• WHAT YOU WILL DO: Write out exactly, and only, the lines below from the line with "The Book Landing" through the line with "pickup skeleton arrows"; pictures do not belong in the copy.
________________
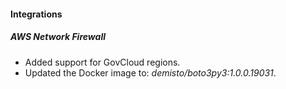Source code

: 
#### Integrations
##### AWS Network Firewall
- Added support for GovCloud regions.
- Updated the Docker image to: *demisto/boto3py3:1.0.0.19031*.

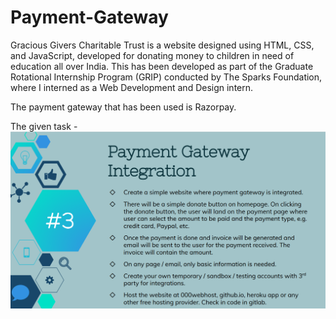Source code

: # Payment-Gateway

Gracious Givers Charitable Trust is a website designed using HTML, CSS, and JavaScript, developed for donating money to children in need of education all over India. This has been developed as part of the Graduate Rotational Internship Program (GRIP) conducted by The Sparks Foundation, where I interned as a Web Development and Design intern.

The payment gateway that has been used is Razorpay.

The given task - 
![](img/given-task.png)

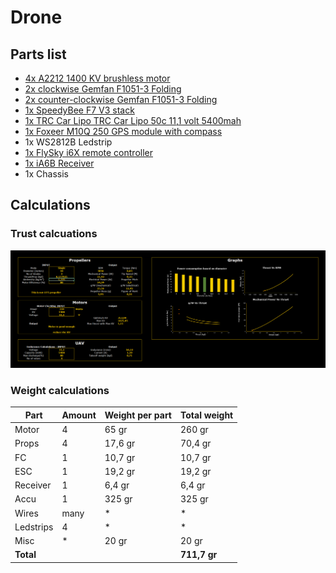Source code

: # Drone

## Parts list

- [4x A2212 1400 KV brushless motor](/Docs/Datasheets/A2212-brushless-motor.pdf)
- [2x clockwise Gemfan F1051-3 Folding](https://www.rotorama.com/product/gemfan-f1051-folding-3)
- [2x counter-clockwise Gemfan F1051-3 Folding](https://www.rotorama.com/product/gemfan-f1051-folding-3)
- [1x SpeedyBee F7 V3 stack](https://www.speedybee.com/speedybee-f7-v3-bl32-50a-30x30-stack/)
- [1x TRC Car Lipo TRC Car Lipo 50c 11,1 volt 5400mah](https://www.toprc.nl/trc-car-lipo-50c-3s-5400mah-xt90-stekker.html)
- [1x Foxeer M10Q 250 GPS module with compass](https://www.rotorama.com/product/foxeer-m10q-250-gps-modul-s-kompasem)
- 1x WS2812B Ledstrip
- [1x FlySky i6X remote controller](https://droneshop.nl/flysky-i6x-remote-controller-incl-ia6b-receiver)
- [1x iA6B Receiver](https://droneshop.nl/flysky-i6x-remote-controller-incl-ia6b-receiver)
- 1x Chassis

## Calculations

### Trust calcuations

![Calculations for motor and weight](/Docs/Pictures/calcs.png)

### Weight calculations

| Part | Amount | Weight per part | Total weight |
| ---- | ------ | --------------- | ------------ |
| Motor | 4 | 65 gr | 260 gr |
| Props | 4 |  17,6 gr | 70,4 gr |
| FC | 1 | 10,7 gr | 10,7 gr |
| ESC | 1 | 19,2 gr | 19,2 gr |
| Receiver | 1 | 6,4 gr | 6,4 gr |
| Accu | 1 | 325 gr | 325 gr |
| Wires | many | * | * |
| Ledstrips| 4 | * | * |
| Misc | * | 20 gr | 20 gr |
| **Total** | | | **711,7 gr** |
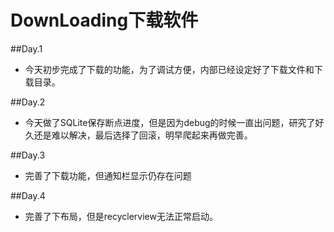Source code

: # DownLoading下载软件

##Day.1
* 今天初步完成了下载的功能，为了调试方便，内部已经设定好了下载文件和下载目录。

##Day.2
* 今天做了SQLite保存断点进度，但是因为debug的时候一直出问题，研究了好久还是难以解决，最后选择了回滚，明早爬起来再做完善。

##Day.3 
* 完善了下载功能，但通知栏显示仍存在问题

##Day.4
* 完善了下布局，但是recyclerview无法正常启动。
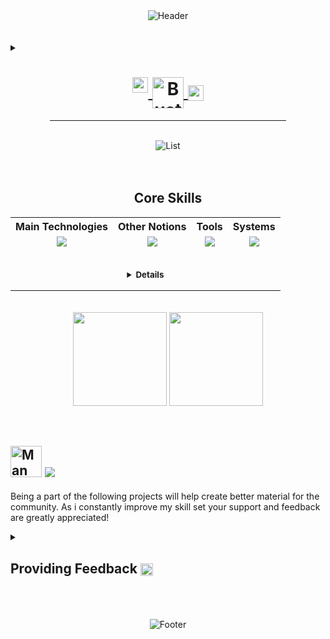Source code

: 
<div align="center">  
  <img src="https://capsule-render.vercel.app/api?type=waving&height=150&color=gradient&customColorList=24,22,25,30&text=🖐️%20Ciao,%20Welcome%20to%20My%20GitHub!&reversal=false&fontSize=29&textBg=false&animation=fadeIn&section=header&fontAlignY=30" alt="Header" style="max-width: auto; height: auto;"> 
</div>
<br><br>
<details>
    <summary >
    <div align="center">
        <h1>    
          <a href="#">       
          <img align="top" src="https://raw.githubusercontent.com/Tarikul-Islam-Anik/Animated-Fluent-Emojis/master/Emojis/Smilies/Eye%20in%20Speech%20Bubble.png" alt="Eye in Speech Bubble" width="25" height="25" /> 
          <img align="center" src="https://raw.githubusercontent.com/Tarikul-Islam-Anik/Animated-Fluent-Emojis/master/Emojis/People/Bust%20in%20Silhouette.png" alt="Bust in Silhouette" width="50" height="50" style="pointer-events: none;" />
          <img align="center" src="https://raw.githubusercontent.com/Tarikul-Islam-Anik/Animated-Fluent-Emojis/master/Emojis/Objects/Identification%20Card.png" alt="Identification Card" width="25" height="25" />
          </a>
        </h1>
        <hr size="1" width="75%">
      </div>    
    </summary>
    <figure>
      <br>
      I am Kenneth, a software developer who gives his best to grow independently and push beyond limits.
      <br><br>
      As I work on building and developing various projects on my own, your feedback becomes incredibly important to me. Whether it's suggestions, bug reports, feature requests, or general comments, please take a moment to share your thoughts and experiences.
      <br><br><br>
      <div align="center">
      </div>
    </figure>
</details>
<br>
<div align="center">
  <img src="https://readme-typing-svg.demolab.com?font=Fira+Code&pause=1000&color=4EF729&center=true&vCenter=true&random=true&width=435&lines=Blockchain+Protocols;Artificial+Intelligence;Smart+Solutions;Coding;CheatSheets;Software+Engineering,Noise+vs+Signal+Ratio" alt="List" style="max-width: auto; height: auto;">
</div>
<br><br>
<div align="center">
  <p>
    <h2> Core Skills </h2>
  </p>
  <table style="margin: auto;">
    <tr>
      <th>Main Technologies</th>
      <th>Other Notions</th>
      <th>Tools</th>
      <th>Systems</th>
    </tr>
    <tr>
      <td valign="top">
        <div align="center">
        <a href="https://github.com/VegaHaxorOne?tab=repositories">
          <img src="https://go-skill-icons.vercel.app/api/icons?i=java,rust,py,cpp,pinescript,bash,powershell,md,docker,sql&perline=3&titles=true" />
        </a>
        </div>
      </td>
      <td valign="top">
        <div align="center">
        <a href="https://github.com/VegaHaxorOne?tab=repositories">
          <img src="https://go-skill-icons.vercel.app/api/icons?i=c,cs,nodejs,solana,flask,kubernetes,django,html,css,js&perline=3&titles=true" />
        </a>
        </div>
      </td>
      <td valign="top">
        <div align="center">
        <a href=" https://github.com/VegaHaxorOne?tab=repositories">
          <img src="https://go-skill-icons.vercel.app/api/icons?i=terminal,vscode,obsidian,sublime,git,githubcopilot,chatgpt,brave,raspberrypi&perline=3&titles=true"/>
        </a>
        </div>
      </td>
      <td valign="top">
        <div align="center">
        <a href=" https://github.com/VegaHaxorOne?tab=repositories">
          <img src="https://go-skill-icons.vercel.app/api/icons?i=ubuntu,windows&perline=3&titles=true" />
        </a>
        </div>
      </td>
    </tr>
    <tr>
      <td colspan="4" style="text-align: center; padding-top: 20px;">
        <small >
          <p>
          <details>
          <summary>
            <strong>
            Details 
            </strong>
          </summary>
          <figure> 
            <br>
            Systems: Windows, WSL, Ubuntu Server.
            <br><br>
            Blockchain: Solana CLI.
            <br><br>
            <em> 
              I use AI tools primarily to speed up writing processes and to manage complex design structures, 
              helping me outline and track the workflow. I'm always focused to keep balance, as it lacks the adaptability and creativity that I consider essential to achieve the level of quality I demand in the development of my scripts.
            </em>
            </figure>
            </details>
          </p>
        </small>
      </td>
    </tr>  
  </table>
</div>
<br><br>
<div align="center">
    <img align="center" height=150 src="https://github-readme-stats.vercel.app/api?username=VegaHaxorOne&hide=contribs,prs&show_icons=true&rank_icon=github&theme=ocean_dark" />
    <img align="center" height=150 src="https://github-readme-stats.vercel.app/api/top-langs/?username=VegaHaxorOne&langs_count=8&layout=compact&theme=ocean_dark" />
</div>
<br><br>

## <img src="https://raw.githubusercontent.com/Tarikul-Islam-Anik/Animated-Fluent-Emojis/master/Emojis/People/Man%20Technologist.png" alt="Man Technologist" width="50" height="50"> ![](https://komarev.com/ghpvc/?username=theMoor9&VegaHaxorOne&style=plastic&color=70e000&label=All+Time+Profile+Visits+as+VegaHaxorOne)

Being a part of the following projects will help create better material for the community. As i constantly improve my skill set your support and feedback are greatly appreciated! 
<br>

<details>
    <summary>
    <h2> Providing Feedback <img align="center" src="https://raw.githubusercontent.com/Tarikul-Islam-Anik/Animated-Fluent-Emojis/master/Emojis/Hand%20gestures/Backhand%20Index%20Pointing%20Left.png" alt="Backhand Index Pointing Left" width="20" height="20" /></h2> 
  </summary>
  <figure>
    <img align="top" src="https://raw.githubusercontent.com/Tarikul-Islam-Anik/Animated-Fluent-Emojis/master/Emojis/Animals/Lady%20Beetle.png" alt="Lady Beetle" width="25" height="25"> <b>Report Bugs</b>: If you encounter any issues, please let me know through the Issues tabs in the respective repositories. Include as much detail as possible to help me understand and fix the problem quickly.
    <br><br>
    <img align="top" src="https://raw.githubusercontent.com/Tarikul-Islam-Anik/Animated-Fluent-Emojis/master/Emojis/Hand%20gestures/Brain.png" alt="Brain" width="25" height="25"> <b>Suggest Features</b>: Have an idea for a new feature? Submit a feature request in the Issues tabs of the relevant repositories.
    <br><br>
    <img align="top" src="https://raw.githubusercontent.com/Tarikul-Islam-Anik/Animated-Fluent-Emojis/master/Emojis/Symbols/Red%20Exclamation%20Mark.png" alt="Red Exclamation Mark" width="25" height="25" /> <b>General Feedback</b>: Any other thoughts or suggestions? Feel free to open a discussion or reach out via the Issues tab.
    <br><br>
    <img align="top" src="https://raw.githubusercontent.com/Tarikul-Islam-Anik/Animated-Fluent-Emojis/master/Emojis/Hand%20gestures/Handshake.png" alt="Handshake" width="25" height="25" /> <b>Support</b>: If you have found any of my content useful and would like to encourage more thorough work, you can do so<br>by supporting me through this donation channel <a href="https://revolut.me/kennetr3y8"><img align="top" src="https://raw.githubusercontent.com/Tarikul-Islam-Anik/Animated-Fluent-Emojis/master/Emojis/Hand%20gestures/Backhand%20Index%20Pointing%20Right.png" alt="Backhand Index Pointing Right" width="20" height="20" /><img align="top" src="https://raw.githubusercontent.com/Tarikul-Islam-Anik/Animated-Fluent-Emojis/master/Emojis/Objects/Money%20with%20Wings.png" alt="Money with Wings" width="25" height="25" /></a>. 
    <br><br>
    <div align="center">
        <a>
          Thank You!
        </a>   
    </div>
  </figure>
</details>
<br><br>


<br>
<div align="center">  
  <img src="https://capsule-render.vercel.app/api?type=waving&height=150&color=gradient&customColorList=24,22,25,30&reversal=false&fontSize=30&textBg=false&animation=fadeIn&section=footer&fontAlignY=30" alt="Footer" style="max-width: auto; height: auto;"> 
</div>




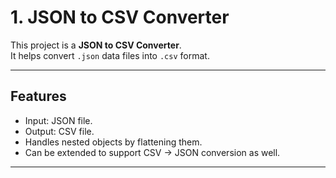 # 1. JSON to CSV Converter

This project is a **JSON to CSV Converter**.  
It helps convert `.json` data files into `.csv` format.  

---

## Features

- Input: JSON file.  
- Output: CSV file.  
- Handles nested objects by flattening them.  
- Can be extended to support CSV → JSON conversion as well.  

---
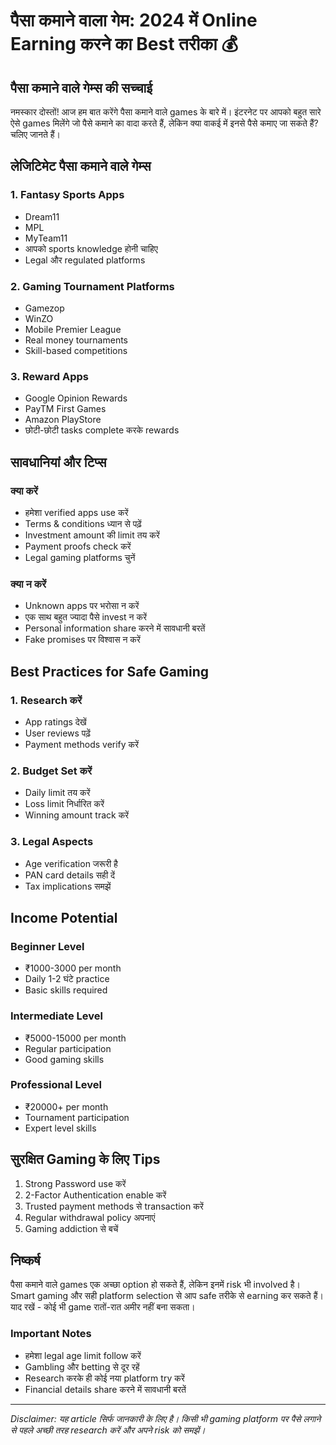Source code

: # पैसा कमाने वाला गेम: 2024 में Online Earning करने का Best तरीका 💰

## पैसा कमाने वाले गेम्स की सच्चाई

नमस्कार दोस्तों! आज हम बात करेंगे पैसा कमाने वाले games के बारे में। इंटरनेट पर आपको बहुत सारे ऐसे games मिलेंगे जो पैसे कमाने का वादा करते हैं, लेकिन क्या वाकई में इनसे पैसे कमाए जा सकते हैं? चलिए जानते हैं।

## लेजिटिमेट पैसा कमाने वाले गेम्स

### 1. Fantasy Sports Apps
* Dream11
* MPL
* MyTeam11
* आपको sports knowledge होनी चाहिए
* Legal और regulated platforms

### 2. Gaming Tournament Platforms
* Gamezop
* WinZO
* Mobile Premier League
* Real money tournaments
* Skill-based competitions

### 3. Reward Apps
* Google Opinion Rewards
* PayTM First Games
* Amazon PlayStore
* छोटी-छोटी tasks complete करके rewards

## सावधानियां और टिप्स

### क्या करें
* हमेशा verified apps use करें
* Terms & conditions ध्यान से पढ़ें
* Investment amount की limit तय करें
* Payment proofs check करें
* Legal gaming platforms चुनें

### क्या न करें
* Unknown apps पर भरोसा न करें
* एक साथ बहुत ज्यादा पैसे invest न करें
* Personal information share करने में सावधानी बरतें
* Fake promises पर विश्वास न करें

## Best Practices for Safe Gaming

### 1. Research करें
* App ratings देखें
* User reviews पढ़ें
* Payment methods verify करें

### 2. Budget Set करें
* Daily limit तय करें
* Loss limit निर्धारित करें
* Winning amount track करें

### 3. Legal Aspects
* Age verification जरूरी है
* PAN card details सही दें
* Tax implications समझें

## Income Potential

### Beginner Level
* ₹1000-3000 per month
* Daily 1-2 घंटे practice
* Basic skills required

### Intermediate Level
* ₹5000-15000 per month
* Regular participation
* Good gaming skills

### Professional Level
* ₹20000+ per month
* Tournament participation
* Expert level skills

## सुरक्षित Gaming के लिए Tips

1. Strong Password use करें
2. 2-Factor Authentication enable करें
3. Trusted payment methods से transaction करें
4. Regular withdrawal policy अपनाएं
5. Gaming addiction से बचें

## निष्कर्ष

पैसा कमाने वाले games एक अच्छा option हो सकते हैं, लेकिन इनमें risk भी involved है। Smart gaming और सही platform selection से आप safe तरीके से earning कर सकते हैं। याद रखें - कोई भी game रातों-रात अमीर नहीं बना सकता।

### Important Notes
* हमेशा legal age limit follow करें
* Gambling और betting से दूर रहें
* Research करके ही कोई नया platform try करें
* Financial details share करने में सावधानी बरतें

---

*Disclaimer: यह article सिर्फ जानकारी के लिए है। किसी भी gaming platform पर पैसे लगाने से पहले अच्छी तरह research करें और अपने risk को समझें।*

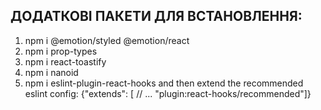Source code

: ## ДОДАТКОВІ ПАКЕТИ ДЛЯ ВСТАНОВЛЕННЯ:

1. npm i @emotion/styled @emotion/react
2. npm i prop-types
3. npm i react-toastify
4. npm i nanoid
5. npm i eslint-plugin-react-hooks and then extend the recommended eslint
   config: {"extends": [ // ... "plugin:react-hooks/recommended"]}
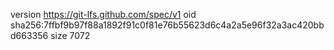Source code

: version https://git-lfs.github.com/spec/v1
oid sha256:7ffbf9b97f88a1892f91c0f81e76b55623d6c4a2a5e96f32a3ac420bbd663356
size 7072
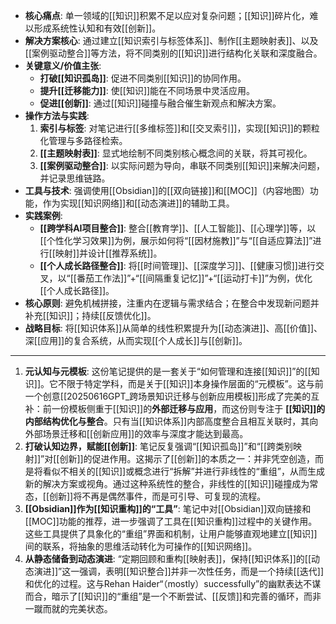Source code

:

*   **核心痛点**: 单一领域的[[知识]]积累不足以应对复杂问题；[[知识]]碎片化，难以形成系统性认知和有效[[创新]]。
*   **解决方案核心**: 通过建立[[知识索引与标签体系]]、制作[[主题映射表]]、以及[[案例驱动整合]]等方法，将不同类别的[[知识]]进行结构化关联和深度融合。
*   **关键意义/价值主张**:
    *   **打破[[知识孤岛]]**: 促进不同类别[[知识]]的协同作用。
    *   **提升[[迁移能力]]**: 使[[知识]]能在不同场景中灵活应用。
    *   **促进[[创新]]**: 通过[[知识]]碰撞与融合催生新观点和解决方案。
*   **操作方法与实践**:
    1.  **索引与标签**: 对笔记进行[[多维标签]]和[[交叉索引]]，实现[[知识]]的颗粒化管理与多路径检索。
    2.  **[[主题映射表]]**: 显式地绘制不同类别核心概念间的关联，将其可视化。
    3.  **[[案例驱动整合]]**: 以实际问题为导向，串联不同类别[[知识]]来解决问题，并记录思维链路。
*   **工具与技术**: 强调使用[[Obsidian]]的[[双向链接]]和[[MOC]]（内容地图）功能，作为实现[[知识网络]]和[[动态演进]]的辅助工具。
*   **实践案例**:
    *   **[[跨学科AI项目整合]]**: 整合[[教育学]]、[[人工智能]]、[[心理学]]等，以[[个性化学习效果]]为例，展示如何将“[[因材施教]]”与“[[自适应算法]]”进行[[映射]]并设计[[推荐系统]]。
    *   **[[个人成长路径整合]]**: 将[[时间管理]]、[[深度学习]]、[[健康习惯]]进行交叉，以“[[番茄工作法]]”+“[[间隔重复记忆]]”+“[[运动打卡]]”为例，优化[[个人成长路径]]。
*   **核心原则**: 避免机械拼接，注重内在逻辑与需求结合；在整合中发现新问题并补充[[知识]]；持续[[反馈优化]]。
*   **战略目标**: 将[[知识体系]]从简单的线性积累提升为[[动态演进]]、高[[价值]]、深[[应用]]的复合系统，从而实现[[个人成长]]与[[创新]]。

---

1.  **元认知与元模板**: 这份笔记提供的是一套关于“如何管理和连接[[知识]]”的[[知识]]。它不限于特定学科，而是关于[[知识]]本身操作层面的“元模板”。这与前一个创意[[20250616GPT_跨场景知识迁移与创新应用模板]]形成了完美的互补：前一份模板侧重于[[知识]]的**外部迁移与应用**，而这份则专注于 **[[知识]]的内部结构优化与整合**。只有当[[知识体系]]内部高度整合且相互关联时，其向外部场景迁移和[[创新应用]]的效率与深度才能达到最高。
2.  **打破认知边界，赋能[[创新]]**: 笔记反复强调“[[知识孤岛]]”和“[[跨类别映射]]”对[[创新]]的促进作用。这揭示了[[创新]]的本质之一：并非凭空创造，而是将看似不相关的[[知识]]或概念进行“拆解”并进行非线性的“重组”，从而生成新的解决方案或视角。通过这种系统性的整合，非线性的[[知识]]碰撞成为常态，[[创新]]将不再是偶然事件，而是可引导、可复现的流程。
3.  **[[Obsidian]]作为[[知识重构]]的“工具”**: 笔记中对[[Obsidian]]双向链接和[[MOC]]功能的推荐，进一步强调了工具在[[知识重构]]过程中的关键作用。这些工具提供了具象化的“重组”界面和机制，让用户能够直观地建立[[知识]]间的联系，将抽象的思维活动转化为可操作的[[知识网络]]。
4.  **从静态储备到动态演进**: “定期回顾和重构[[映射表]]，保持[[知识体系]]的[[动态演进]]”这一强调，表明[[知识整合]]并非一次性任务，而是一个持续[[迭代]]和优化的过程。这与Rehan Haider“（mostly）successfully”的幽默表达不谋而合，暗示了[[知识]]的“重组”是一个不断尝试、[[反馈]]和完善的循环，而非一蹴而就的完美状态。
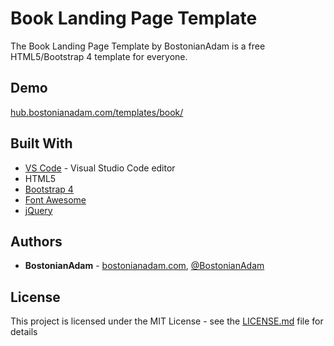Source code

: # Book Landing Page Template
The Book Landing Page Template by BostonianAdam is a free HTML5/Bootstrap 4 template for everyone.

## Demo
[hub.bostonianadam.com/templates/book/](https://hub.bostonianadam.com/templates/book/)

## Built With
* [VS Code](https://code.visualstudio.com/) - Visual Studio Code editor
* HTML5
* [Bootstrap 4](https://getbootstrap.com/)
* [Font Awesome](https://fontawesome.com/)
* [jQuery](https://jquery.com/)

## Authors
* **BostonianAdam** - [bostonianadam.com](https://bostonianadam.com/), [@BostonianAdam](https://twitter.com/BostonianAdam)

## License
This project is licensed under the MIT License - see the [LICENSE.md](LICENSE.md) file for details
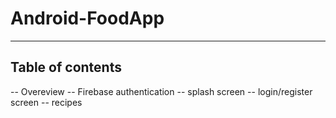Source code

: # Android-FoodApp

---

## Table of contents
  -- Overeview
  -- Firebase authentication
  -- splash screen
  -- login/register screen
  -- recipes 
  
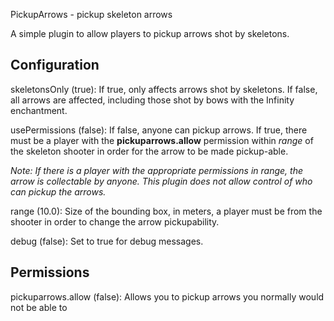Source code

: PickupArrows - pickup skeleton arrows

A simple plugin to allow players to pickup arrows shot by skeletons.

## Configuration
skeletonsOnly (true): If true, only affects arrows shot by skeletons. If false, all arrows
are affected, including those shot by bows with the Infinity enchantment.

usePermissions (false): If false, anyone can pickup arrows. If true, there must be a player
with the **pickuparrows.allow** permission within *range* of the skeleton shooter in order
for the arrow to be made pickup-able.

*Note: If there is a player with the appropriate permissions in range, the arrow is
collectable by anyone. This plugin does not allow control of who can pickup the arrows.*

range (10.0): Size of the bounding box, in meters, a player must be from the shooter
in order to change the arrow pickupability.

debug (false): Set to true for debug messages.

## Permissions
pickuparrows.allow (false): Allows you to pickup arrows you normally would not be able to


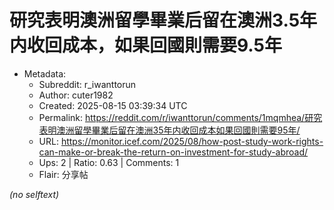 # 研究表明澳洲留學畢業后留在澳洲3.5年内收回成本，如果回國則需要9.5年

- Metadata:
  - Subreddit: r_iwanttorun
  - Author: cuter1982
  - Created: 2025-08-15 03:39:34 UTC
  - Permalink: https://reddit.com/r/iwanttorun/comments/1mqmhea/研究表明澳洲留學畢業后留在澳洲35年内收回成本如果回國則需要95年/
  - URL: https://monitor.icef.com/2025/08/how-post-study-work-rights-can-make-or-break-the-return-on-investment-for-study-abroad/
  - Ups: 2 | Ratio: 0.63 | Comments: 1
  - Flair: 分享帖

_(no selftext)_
________________
• OUTPUT OF THE EXERCISE:
The Book Landing Page Template by BostonianAdam is a free HTML5/Bootstrap 4 template for everyone.

## Demo
[hub.bostonianadam.com/templates/book/](https://hub.bostonianadam.com/templates/book/)

## Built With
* [VS Code](https://code.visualstudio.com/) - Visual Studio Code editor
* HTML5
* [Bootstrap 4](https://getbootstrap.com/)
* [Font Awesome](https://fontawesome.com/)
* [jQuery](https://jquery.com/)

## Authors
* **BostonianAdam** - [bostonianadam.com](https://bostonianadam.com/), [@BostonianAdam](https://twitter.com/BostonianAdam)

## License
This project is licensed under the MIT License - see the [LICENSE.md](LICENSE.md) file for details
Source code

: # Android-FoodApp

---

## Table of contents
  -- Overeview
  -- Firebase authentication
  -- splash screen
  -- login/register screen
  -- recipes 
  
Source code

: PickupArrows - pickup skeleton arrows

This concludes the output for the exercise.